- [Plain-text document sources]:
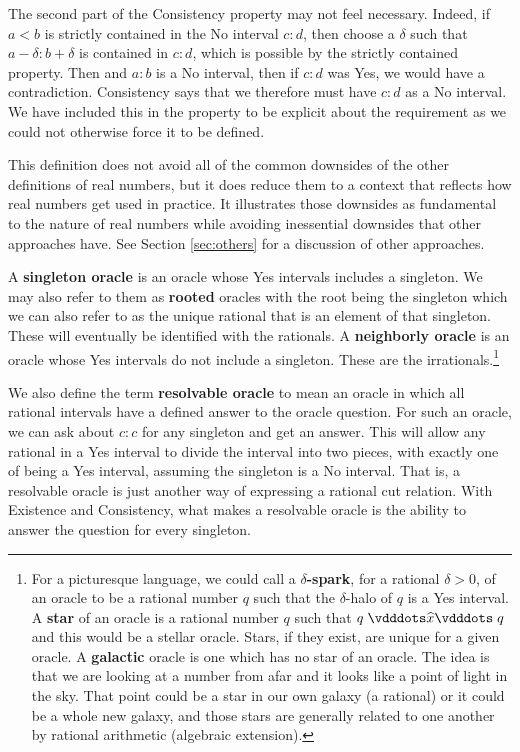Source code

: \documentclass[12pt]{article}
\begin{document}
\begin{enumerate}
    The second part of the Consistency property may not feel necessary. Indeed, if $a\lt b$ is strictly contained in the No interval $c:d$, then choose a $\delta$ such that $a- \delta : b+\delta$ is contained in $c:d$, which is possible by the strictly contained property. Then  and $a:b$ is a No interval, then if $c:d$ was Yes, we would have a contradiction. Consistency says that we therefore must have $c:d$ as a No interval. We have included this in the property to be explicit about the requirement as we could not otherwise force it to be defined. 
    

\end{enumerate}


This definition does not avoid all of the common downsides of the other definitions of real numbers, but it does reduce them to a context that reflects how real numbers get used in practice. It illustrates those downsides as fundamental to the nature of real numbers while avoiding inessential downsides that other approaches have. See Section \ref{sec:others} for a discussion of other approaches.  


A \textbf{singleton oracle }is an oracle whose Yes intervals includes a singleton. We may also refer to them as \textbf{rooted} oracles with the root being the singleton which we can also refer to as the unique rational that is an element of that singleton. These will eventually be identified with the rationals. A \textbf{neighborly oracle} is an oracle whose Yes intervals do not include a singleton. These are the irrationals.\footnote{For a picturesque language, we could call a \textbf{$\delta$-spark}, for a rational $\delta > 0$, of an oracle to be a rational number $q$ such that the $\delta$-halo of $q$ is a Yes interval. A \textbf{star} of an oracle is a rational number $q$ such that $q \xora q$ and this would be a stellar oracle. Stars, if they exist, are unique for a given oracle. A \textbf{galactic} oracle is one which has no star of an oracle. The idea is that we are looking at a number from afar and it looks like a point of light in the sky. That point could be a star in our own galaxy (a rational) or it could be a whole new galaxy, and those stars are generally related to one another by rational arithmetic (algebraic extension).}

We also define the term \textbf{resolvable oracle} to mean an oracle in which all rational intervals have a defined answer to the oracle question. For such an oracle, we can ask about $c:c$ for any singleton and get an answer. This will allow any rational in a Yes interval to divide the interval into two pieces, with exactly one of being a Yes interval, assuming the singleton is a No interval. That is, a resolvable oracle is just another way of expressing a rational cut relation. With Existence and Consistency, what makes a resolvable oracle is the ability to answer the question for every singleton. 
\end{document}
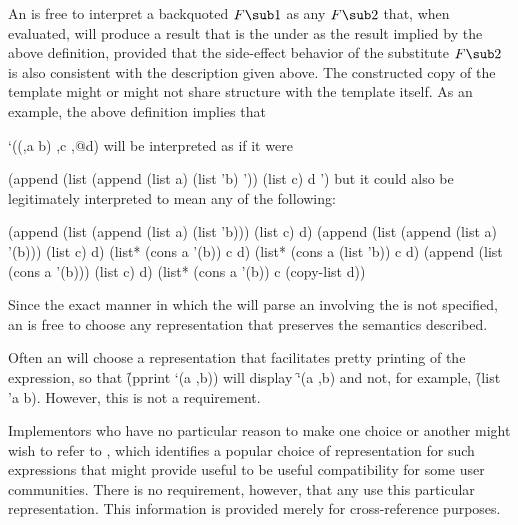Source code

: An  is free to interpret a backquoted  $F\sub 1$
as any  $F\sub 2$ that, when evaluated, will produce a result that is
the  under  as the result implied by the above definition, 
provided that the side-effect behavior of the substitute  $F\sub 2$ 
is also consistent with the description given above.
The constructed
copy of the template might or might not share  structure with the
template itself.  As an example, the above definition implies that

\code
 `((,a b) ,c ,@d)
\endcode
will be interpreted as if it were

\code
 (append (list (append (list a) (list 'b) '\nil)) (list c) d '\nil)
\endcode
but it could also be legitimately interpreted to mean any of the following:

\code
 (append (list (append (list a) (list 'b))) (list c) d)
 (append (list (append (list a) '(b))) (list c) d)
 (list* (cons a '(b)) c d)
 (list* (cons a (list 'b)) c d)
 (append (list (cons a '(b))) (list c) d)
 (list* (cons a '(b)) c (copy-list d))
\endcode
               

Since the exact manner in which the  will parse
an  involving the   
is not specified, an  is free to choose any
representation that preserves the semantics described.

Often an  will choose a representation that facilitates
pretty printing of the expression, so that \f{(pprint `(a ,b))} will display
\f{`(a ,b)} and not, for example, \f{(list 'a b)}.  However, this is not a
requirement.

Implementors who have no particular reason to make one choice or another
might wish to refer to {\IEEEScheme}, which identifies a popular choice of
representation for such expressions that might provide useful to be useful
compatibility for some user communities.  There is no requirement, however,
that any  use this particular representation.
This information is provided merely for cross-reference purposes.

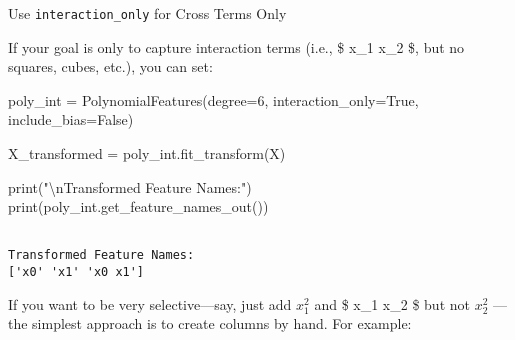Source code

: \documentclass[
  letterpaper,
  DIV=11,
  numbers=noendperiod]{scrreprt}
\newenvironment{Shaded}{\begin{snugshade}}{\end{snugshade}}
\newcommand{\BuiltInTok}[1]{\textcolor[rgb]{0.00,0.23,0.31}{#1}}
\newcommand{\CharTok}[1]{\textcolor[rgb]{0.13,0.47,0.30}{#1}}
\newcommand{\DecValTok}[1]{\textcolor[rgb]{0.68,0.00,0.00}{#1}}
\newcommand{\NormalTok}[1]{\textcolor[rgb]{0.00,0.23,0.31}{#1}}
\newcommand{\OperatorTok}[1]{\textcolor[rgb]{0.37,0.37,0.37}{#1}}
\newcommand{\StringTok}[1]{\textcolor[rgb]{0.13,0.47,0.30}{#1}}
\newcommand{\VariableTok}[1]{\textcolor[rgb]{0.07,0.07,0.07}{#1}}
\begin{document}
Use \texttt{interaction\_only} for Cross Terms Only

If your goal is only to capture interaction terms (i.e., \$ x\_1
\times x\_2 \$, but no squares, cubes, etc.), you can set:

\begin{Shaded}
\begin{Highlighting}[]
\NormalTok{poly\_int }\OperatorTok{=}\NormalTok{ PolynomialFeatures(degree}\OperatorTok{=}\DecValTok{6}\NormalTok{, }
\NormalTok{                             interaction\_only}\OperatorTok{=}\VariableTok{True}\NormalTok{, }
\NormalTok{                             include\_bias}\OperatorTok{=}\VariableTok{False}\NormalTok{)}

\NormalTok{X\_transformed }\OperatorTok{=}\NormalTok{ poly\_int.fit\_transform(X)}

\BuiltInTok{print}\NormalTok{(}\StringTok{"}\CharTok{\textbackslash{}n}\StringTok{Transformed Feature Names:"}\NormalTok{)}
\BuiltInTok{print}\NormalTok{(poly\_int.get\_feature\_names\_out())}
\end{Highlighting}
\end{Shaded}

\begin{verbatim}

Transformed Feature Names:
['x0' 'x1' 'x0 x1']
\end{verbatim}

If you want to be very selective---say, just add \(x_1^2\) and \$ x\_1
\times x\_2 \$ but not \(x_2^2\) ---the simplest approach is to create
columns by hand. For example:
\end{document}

- [WHAT YOU NEED TO DO]: Would you transcribe each of the entries exactly, skipping the pictures?

- [COMPLETED TASK]:
Source code

: \documentclass[12pt]{article}
\begin{document}
\begin{enumerate}
    The second part of the Consistency property may not feel necessary. Indeed, if $a\lt b$ is strictly contained in the No interval $c:d$, then choose a $\delta$ such that $a- \delta : b+\delta$ is contained in $c:d$, which is possible by the strictly contained property. Then  and $a:b$ is a No interval, then if $c:d$ was Yes, we would have a contradiction. Consistency says that we therefore must have $c:d$ as a No interval. We have included this in the property to be explicit about the requirement as we could not otherwise force it to be defined. 
    

\end{enumerate}


This definition does not avoid all of the common downsides of the other definitions of real numbers, but it does reduce them to a context that reflects how real numbers get used in practice. It illustrates those downsides as fundamental to the nature of real numbers while avoiding inessential downsides that other approaches have. See Section \ref{sec:others} for a discussion of other approaches.  


A \textbf{singleton oracle }is an oracle whose Yes intervals includes a singleton. We may also refer to them as \textbf{rooted} oracles with the root being the singleton which we can also refer to as the unique rational that is an element of that singleton. These will eventually be identified with the rationals. A \textbf{neighborly oracle} is an oracle whose Yes intervals do not include a singleton. These are the irrationals.\footnote{For a picturesque language, we could call a \textbf{$\delta$-spark}, for a rational $\delta > 0$, of an oracle to be a rational number $q$ such that the $\delta$-halo of $q$ is a Yes interval. A \textbf{star} of an oracle is a rational number $q$ such that $q \xora q$ and this would be a stellar oracle. Stars, if they exist, are unique for a given oracle. A \textbf{galactic} oracle is one which has no star of an oracle. The idea is that we are looking at a number from afar and it looks like a point of light in the sky. That point could be a star in our own galaxy (a rational) or it could be a whole new galaxy, and those stars are generally related to one another by rational arithmetic (algebraic extension).}

We also define the term \textbf{resolvable oracle} to mean an oracle in which all rational intervals have a defined answer to the oracle question. For such an oracle, we can ask about $c:c$ for any singleton and get an answer. This will allow any rational in a Yes interval to divide the interval into two pieces, with exactly one of being a Yes interval, assuming the singleton is a No interval. That is, a resolvable oracle is just another way of expressing a rational cut relation. With Existence and Consistency, what makes a resolvable oracle is the ability to answer the question for every singleton. 
\end{document}
Source code

: An  is free to interpret a backquoted  $F\sub 1$
as any  $F\sub 2$ that, when evaluated, will produce a result that is
the  under  as the result implied by the above definition, 
provided that the side-effect behavior of the substitute  $F\sub 2$ 
is also consistent with the description given above.
The constructed
copy of the template might or might not share  structure with the
template itself.  As an example, the above definition implies that

\code
 `((,a b) ,c ,@d)
\endcode
will be interpreted as if it were

\code
 (append (list (append (list a) (list 'b) '\nil)) (list c) d '\nil)
\endcode
but it could also be legitimately interpreted to mean any of the following:

\code
 (append (list (append (list a) (list 'b))) (list c) d)
 (append (list (append (list a) '(b))) (list c) d)
 (list* (cons a '(b)) c d)
 (list* (cons a (list 'b)) c d)
 (append (list (cons a '(b))) (list c) d)
 (list* (cons a '(b)) c (copy-list d))
\endcode
               

Since the exact manner in which the  will parse
an  involving the   
is not specified, an  is free to choose any
representation that preserves the semantics described.

Often an  will choose a representation that facilitates
pretty printing of the expression, so that \f{(pprint `(a ,b))} will display
\f{`(a ,b)} and not, for example, \f{(list 'a b)}.  However, this is not a
requirement.

Implementors who have no particular reason to make one choice or another
might wish to refer to {\IEEEScheme}, which identifies a popular choice of
representation for such expressions that might provide useful to be useful
compatibility for some user communities.  There is no requirement, however,
that any  use this particular representation.
This information is provided merely for cross-reference purposes.

Source code

: \documentclass[
  letterpaper,
  DIV=11,
  numbers=noendperiod]{scrreprt}
\newenvironment{Shaded}{\begin{snugshade}}{\end{snugshade}}
\newcommand{\BuiltInTok}[1]{\textcolor[rgb]{0.00,0.23,0.31}{#1}}
\newcommand{\CharTok}[1]{\textcolor[rgb]{0.13,0.47,0.30}{#1}}
\newcommand{\DecValTok}[1]{\textcolor[rgb]{0.68,0.00,0.00}{#1}}
\newcommand{\NormalTok}[1]{\textcolor[rgb]{0.00,0.23,0.31}{#1}}
\newcommand{\OperatorTok}[1]{\textcolor[rgb]{0.37,0.37,0.37}{#1}}
\newcommand{\StringTok}[1]{\textcolor[rgb]{0.13,0.47,0.30}{#1}}
\newcommand{\VariableTok}[1]{\textcolor[rgb]{0.07,0.07,0.07}{#1}}
\begin{document}
Use \texttt{interaction\_only} for Cross Terms Only

If your goal is only to capture interaction terms (i.e., \$ x\_1
\times x\_2 \$, but no squares, cubes, etc.), you can set:

\begin{Shaded}
\begin{Highlighting}[]
\NormalTok{poly\_int }\OperatorTok{=}\NormalTok{ PolynomialFeatures(degree}\OperatorTok{=}\DecValTok{6}\NormalTok{, }
\NormalTok{                             interaction\_only}\OperatorTok{=}\VariableTok{True}\NormalTok{, }
\NormalTok{                             include\_bias}\OperatorTok{=}\VariableTok{False}\NormalTok{)}

\NormalTok{X\_transformed }\OperatorTok{=}\NormalTok{ poly\_int.fit\_transform(X)}

\BuiltInTok{print}\NormalTok{(}\StringTok{"}\CharTok{\textbackslash{}n}\StringTok{Transformed Feature Names:"}\NormalTok{)}
\BuiltInTok{print}\NormalTok{(poly\_int.get\_feature\_names\_out())}
\end{Highlighting}
\end{Shaded}

\begin{verbatim}

Transformed Feature Names:
['x0' 'x1' 'x0 x1']
\end{verbatim}

If you want to be very selective---say, just add \(x_1^2\) and \$ x\_1
\times x\_2 \$ but not \(x_2^2\) ---the simplest approach is to create
columns by hand. For example:
\end{document}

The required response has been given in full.